Return only the lines of the listing below that run from the line with "['18', 'CENTRO', 'Despejado', (55, 59), 0]" through the line with "['16', 'FUENCARRAL-EL PARDO', 'Despejado', (-1, 1), 0]", both ends included, exactly as written.
- - - - -
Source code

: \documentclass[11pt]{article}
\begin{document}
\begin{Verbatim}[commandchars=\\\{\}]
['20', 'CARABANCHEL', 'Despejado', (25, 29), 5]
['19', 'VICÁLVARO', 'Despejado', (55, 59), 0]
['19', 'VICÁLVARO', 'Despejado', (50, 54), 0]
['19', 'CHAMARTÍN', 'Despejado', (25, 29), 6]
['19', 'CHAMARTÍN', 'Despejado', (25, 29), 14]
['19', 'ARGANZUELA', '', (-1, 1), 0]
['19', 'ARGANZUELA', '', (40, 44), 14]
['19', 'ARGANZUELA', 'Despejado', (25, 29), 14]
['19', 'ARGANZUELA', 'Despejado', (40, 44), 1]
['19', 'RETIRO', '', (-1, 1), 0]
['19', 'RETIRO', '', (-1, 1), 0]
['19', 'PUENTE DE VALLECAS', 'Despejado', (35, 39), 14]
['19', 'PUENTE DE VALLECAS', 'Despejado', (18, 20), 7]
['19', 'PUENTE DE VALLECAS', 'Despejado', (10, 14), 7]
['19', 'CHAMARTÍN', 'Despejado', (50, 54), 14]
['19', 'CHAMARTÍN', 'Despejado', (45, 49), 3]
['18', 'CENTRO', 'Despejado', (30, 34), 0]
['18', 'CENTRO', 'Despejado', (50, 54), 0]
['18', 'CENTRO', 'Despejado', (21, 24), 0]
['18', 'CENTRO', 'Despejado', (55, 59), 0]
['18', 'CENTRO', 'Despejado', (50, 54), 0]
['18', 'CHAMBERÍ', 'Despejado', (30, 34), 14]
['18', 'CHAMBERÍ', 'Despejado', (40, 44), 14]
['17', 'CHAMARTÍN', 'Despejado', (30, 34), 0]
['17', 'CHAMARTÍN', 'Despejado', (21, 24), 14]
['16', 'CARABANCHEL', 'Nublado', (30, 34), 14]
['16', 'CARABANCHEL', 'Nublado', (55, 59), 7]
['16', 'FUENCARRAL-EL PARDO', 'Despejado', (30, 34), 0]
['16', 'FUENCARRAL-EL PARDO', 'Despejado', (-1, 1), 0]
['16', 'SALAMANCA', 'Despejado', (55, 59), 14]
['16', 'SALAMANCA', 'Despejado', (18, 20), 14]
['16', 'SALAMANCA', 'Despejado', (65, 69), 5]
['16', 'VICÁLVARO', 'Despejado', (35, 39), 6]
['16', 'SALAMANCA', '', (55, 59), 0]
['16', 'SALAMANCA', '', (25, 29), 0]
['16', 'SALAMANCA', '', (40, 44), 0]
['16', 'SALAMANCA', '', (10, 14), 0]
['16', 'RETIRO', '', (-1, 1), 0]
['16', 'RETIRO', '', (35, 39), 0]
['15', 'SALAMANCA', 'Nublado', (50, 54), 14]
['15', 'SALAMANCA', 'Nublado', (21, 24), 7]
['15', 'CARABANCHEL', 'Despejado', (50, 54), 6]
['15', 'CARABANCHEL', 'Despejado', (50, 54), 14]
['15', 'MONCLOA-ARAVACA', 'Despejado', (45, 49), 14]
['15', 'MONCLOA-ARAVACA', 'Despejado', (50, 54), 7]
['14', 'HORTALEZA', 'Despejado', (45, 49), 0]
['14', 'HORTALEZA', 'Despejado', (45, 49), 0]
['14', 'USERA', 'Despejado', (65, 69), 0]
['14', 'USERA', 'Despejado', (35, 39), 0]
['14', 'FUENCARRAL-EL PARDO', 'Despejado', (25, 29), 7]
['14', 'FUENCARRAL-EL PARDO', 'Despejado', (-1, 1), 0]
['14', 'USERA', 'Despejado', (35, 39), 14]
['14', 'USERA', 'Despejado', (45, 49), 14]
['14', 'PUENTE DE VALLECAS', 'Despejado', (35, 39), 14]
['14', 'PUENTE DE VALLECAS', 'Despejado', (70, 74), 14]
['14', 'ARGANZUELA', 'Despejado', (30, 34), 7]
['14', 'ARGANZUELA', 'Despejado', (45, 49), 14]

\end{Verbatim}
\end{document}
- - - - -
Exercise response.
['18', 'CENTRO', 'Despejado', (55, 59), 0]
['18', 'CENTRO', 'Despejado', (50, 54), 0]
['18', 'CHAMBERÍ', 'Despejado', (30, 34), 14]
['18', 'CHAMBERÍ', 'Despejado', (40, 44), 14]
['17', 'CHAMARTÍN', 'Despejado', (30, 34), 0]
['17', 'CHAMARTÍN', 'Despejado', (21, 24), 14]
['16', 'CARABANCHEL', 'Nublado', (30, 34), 14]
['16', 'CARABANCHEL', 'Nublado', (55, 59), 7]
['16', 'FUENCARRAL-EL PARDO', 'Despejado', (30, 34), 0]
['16', 'FUENCARRAL-EL PARDO', 'Despejado', (-1, 1), 0]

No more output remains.